As all the boys left, I got in the shower. As I was taking my shirt off, there was a knock on the door. Turning off the running water, I ran to the door. Not even bothering to put a shirt on. As I was about to open the door, the mystery person knocked again. I swear to fucking god if it's Jahova Witness. I opened the door, and almost passed out due to shock.

It was the brightness of his hair that made me notice who he was, not his face. Age surely got to him, and not in a good way. He had a bit of ginger scruff, which was weird because he was never one to grow any type of facial hair. As for clothing, he wore what he would wear in high school, just it was a bit baggier. I missed his tight jeans.

"Earth to Austin?" The ginger chimed in front of me, crashing my train of thought. "I've been calling your name for like, the past two minutes."

"Sorry." I mumbled. "What are you doing here, Ashby?" I growled, tempted to slam the door straight in his face and walk away from him like he did to me around three years ago.

"Coming to visit an old pal." He joked. Attempting to close the door, Alan's hand stopped me. "Are you gonna invite me in?" He asked.

"For fucks sake, come in." I snapped, almost pushing him inside. Alan walked in, looked around, then sat on the couch. He folded his hands into his lap and licked his lips, an old habit that let me know that he was nervous. Whatever he was here for, it wasn't to talk about being friends.

"You got more tattoos." Alan whispered from the couch. His eyes racked over my shirtless body, and I found myself getting seld conscious. Wrapping my arms around my naked torso, I nodded. "What's that scar from?" Alan asked, pointing to the scar that was placed over my heart.
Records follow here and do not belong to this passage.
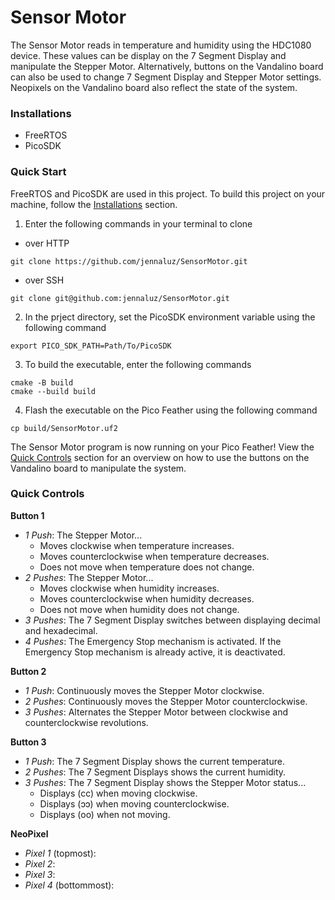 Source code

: # Sensor Motor
The Sensor Motor reads in temperature and humidity using the HDC1080 device. These values can be display on the 7 Segment Display and manipulate the Stepper Motor. Alternatively, buttons on the Vandalino board can also be used to change 7 Segment Display and Stepper Motor settings. Neopixels on the Vandalino board also reflect the state of the system.

### Installations
- FreeRTOS
- PicoSDK

### Quick Start
FreeRTOS and PicoSDK are used in this project. To build this project on your machine, follow the [Installations](#installations) section.

1. Enter the following commands in your terminal to clone
- over HTTP
```
git clone https://github.com/jennaluz/SensorMotor.git
```

- over SSH
```
git clone git@github.com:jennaluz/SensorMotor.git
```

2. In the prject directory, set the PicoSDK environment variable using the following command
```
export PICO_SDK_PATH=Path/To/PicoSDK
```

3. To build the executable, enter the following commands
```
cmake -B build
cmake --build build
```

4. Flash the executable on the Pico Feather using the following command
```
cp build/SensorMotor.uf2
```

The Sensor Motor program is now running on your Pico Feather! View the [Quick Controls](#quick-controls) section for an overview on how to use the buttons on the Vandalino board to manipulate the system.

### Quick Controls
__Button 1__
- _1 Push_: The Stepper Motor...
  - Moves clockwise when temperature increases.
  - Moves counterclockwise when temperature decreases.
  - Does not move when temperature does not change.
- _2 Pushes_: The Stepper Motor...
  - Moves clockwise when humidity increases.
  - Moves counterclockwise when humidity decreases.
  - Does not move when humidity does not change.
- _3 Pushes_: The 7 Segment Display switches between displaying decimal and hexadecimal.
- _4 Pushes_: The Emergency Stop mechanism is activated. If the Emergency Stop mechanism is already active, it is deactivated.

__Button 2__
- _1 Push_: Continuously moves the Stepper Motor clockwise.
- _2 Pushes_: Continuously moves the Stepper Motor counterclockwise.
- _3 Pushes_: Alternates the Stepper Motor between clockwise and counterclockwise revolutions.

__Button 3__
- _1 Push_: The 7 Segment Display shows the current temperature.
- _2 Pushes_: The 7 Segment Displays shows the current humidity.
- _3 Pushes_: The 7 Segment Display shows the Stepper Motor status...
  - Displays (cc) when moving clockwise.
  - Displays (ↄↄ) when moving counterclockwise.
  - Displays (oo) when not moving.

__NeoPixel__
- _Pixel 1_ (topmost):
- _Pixel 2_:
- _Pixel 3_:
- _Pixel 4_ (bottommost):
"Heart surgery. You would've known that if you stuck around." I sassed. Alan shrunk back a bit, but there was no way I was going to apologise. There was no reason for me to apologise to him. We fell into an awkward silence, both of us wanting to say something, but being very careful in what we say. There was so much I wanted to say, that I had to save for later.
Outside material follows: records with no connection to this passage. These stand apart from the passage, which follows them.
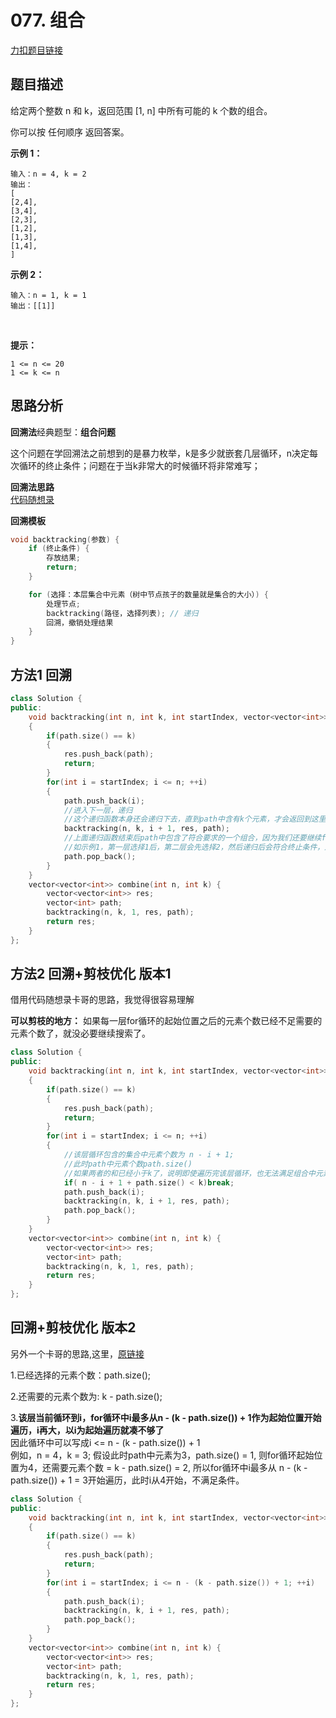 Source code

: # 077. 组合  

[力扣题目链接](https://leetcode-cn.com/problems/combinations/)   


## 题目描述  

给定两个整数 n 和 k，返回范围 [1, n] 中所有可能的 k 个数的组合。  

你可以按 任何顺序 返回答案。  


**示例 1：**  

    输入：n = 4, k = 2
    输出：
    [
    [2,4],
    [3,4],
    [2,3],
    [1,2],
    [1,3],
    [1,4],
    ]

**示例 2：**  

    输入：n = 1, k = 1
    输出：[[1]]
 

**提示：**

    1 <= n <= 20
    1 <= k <= n


## 思路分析  

**回溯法**经典题型：**组合问题**    

这个问题在学回溯法之前想到的是暴力枚举，k是多少就嵌套几层循环，n决定每次循环的终止条件；问题在于当k非常大的时候循环将非常难写；  


**回溯法思路**  
[代码随想录](https://programmercarl.com/0077.%E7%BB%84%E5%90%88.html#%E5%9B%9E%E6%BA%AF%E6%B3%95%E4%B8%89%E9%83%A8%E6%9B%B2)  

**回溯模板**  
```cpp
void backtracking(参数) {
    if (终止条件) {
        存放结果;
        return;
    }

    for (选择：本层集合中元素（树中节点孩子的数量就是集合的大小）) {
        处理节点;
        backtracking(路径，选择列表); // 递归
        回溯，撤销处理结果
    }
}
```

## 方法1 回溯

```cpp
class Solution {
public:
    void backtracking(int n, int k, int startIndex, vector<vector<int>>& res, vector<int>& path)
    {
        if(path.size() == k)
        {
            res.push_back(path);
            return;
        }
        for(int i = startIndex; i <= n; ++i)
        {
            path.push_back(i);
            //进入下一层，递归
            //这个递归函数本身还会递归下去，直到path中含有k个元素，才会返回到这里  
            backtracking(n, k, i + 1, res, path);
            //上面递归函数结束后path中包含了符合要求的一个组合，因为我们还要继续for循环，选择当前层下一个元素，所以要把最后一个元素删除
            //如示例1，第一层选择1后，第二层会先选择2，然后递归后会符合终止条件，返回到这里，将2删除，for循环下次选择3，直到for循环选择4，然后将1,4组放入res后到这里，将4删除，然后第二层的for循环结束，函数返回到上一层for循环，也就是第一层，此时i=1开头的组合已经都枚举了，而且path中只剩下了1，会把1删除，然后i=2，继续递归
            path.pop_back();
        }
    }  
    vector<vector<int>> combine(int n, int k) {
        vector<vector<int>> res;
        vector<int> path;
        backtracking(n, k, 1, res, path);
        return res;
    }
};
```



## 方法2 回溯+剪枝优化  版本1

借用代码随想录卡哥的思路，我觉得很容易理解    

**可以剪枝的地方：** 如果每一层for循环的起始位置之后的元素个数已经不足需要的元素个数了，就没必要继续搜索了。  

```cpp
class Solution {
public:
    void backtracking(int n, int k, int startIndex, vector<vector<int>>& res, vector<int>& path)
    {
        if(path.size() == k)
        {
            res.push_back(path);
            return;
        }
        for(int i = startIndex; i <= n; ++i)
        {
            //该层循环包含的集合中元素个数为 n - i + 1;
            //此时path中元素个数path.size()
            //如果两者的和已经小于k了，说明即使遍历完该层循环，也无法满足组合中元素个数是k的要求，可以直接将该层循环结束掉
            if( n - i + 1 + path.size() < k)break;
            path.push_back(i);
            backtracking(n, k, i + 1, res, path);
            path.pop_back();
        }
    }  
    vector<vector<int>> combine(int n, int k) {
        vector<vector<int>> res;
        vector<int> path;
        backtracking(n, k, 1, res, path);
        return res;
    }
};
```


## 回溯+剪枝优化  版本2  

另外一个卡哥的思路,这里，[原链接](https://programmercarl.com/0077.%E7%BB%84%E5%90%88.html#%E5%9B%9E%E6%BA%AF%E6%B3%95%E4%B8%89%E9%83%A8%E6%9B%B2)  

1.已经选择的元素个数：path.size();

2.还需要的元素个数为: k - path.size();

3.**该层当前循环到i，for循环中i最多从n - (k - path.size()) + 1作为起始位置开始遍历，i再大，以i为起始遍历就凑不够了**  
因此循环中可以写成i <= n - (k - path.size()) + 1  
例如，n = 4，k = 3; 假设此时path中元素为3，path.size() = 1, 则for循环起始位置为4，还需要元素个数 = k - path.size() = 2, 所以for循环中i最多从 n - (k - path.size()) + 1 = 3开始遍历，此时i从4开始，不满足条件。


```cpp
class Solution {
public:
    void backtracking(int n, int k, int startIndex, vector<vector<int>>& res, vector<int>& path)
    {
        if(path.size() == k)
        {
            res.push_back(path);
            return;
        }
        for(int i = startIndex; i <= n - (k - path.size()) + 1; ++i)
        {
            path.push_back(i);
            backtracking(n, k, i + 1, res, path);
            path.pop_back();
        }
    }  
    vector<vector<int>> combine(int n, int k) {
        vector<vector<int>> res;
        vector<int> path;
        backtracking(n, k, 1, res, path);
        return res;
    }
};
``` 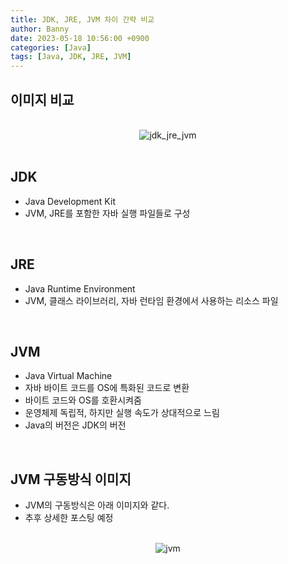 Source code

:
 ```yaml
---
title: JDK, JRE, JVM 차이 간략 비교
author: Banny
date: 2023-05-18 10:56:00 +0900
categories: [Java]
tags: [Java, JDK, JRE, JVM]
---
```


## 이미지 비교

<br>

<center>
<img alt="jdk_jre_jvm" src="https://github.com/BanseokSuh/BanseokSuh.github.io/assets/62047302/e65eccfb-f2ac-4ef8-8e0f-8705ae40a687">
</center>

<br>

## JDK

- Java Development Kit
- JVM, JRE를 포함한 자바 실행 파일들로 구성

<br>

## JRE

- Java Runtime Environment
- JVM, 클래스 라이브러리, 자바 런타임 환경에서 사용하는 리소스 파일

<br>

## JVM

- Java Virtual Machine
- 자바 바이트 코드를 OS에 특화된 코드로 변환
- 바이트 코드와 OS를 호환시켜줌
- 운영체제 독립적, 하지만 실행 속도가 상대적으로 느림
- Java의 버전은 JDK의 버전

<br>

## JVM 구동방식 이미지

- JVM의 구동방식은 아래 이미지와 같다.
- 추후 상세한 포스팅 예정

<br>

<center>
<img alt="jvm" src="https://github.com/BanseokSuh/BanseokSuh.github.io/assets/62047302/5415fd97-31d2-4507-a926-1768895ed6bd">
</center>

<br>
"I came here to explain why I ran away. Maybe you wouldn't hate me so much if you knew the reasoning behind my actions." Alan said, rubbing his hands together and pulling at the lose skin on his lip. Old Austin would nag him to stop because it would start to bleed, but he was long gone. New Austin didn't care if Alan's lip bled or not.

"Really?" I scoffed. "Okay, go ahead. Please, tell me why you left." Alan sat up and touched his lip, which surprise surprise, was bleeding.

"I was scared." Alan started. Rolling my eyes, I signalled for him to continue before I interrupted him. "I was scared that everyone knew I failed you. I was scared that you didn't love me enough to tell me that you were getting sick. I was scared that you were going to die, and it would be all my fault." Alan admitted.

"You have got to be kidding me." I hissed. "You have to be kidding me." I repeated, slower. "First of all, you didn't fail me. If anything, I failed myself. Stop being so fucking selfish and pushing all the blame on yourself." I argued. "Second of all, I didn't even know I was sick. This was a surprise to the both of us, stop coming to conclusions." I went on. "Last of all, I didn't die and you would've known that if you wouldn't stayed by me. I needed you, Alan. I needed you to be there for me while I was sick. When I went into surgery, I wanted you to be there to hold my hand and tell me that everything was fine. I needed you, Alan. I needed you. I need you." I confessed

"I need you too, Austin." Alan whimpered. "That's why I'm here."

I walked over to Alan and kissed his nose, forehead, and cheeks before I kissed his lips. It seemed like all of our past slipped away as our lips moved in synch. Just like high school, Alan was still Alan. Pulling away from the kiss, I looked him in the eyes.

"I love you. I love you a lot. But, I need to get myself together a bit, okay? Also, I need to get this band working. I just need to think." I confessed, kissing him one last time before he left.

Alan's goodbye kiss was the only one I wanted.